Do They Know It’s Labor Sunday?

The century-old observance is scarcely observed, but its concerns remain current.

Unless you are part of the United Church of Christ, you likely do not know that Labor Sunday is coming up September 6, 2009. I’ve never encountered this observance in a lifetime of attending assorted denominational and non-denominational churches. The UCC website suggests ways to bring the concerns of workers before the congregation, but Web searches on “Labor Sunday” plus the names of other denominations bring up only very old documents like a 1907 Assembly Herald (Presbyterian) and a 1911 Herald of Gospel Liberty (General Convention of the Christian Church).
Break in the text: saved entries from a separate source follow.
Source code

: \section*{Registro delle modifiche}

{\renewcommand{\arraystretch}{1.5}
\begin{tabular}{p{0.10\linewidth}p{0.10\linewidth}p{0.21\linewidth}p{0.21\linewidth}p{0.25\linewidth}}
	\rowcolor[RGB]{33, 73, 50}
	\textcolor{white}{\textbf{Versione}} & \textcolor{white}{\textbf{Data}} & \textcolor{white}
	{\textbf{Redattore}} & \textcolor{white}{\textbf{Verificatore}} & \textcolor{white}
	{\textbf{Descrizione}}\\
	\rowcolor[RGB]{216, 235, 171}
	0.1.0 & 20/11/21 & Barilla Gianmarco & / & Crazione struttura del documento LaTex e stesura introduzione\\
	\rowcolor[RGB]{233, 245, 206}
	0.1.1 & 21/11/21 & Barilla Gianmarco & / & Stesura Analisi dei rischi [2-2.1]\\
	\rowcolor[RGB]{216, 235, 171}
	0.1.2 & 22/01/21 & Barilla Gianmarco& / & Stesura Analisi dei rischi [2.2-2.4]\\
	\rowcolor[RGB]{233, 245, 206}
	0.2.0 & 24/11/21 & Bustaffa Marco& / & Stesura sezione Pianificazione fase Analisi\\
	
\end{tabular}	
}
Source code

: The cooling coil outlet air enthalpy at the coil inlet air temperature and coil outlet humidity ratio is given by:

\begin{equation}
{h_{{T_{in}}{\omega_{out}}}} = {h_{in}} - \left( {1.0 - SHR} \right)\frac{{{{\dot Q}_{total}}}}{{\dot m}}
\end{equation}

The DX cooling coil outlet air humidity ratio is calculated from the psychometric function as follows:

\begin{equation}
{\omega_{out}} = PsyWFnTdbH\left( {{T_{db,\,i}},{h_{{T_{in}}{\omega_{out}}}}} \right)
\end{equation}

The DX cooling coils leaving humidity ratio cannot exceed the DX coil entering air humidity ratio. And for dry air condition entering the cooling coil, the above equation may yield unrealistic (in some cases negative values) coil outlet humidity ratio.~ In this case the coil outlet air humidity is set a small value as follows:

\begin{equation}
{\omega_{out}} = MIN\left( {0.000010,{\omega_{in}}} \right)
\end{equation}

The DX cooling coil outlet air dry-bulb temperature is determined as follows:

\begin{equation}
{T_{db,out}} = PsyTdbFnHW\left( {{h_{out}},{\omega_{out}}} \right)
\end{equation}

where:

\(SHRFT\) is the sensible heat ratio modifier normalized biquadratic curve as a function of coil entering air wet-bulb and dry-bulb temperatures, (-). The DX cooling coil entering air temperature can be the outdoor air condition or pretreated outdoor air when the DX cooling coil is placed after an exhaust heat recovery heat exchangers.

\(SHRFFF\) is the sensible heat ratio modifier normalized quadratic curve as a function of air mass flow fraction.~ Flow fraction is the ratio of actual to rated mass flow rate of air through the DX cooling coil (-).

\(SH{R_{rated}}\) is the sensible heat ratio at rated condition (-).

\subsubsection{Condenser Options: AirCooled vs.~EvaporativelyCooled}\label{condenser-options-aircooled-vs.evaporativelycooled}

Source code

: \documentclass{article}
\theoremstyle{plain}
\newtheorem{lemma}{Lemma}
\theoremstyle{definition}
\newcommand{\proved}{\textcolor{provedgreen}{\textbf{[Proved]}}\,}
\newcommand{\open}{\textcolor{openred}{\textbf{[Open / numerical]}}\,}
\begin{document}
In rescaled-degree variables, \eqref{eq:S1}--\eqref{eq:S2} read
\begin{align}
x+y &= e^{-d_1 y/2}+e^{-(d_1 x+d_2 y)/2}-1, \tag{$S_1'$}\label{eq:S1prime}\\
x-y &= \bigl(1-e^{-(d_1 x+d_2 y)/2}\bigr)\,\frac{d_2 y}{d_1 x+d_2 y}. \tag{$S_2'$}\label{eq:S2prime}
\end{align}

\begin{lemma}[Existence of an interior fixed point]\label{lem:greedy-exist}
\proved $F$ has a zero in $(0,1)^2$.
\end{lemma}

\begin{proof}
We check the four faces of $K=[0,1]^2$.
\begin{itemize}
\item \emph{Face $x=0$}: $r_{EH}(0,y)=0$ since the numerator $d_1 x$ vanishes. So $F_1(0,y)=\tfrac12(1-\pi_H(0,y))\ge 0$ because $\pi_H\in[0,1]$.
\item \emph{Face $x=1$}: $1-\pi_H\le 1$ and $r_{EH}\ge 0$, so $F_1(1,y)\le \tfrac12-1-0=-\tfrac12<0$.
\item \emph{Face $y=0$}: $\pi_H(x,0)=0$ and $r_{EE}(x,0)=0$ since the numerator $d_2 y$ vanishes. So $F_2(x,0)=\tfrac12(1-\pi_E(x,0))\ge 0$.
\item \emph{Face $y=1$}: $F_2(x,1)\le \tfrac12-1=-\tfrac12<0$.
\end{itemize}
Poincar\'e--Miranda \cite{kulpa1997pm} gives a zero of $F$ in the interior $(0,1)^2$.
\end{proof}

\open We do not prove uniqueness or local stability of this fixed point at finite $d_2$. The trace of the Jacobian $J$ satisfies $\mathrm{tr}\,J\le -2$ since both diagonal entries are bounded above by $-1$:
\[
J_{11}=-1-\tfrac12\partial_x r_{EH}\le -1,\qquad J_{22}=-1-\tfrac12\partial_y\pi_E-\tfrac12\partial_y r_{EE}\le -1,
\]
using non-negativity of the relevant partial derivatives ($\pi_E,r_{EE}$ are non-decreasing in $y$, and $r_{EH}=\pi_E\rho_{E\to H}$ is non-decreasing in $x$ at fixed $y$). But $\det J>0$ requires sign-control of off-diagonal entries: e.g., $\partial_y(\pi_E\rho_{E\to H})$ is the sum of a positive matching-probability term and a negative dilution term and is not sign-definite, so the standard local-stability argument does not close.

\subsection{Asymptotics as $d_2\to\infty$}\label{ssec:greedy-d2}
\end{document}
The latter declared, “This day stands for the united action of the churches in the field of industrial life, a fact of supreme importance in the history of religion. … And yet how many preachers, and how many church members are familiar with the ‘Social Creed of the Churches,’ and its requirements[?]”

Though Labor Sunday precedes Labor Day on the calendar, Labor Day is the older holiday. According to the U.S. Department of Labor, either Peter J. McGuire, cofounder of the American Federation of Labor, or Matthew Maguire, secretary of the Central Labor Union in New York, proposed the holiday in the early 1880s. In the middle of that decade, municipalities across the country declared a “workingman’s holiday” on the first Monday of September. Congress recognized the date in 1894. Typical celebrations included a parade, intended to demonstrate “the strength and esprit de corps of the trade and labor organizations,” speeches, and amusements for workers and their families.

Churches organized alongside labor interests in the first decade of the twentieth century.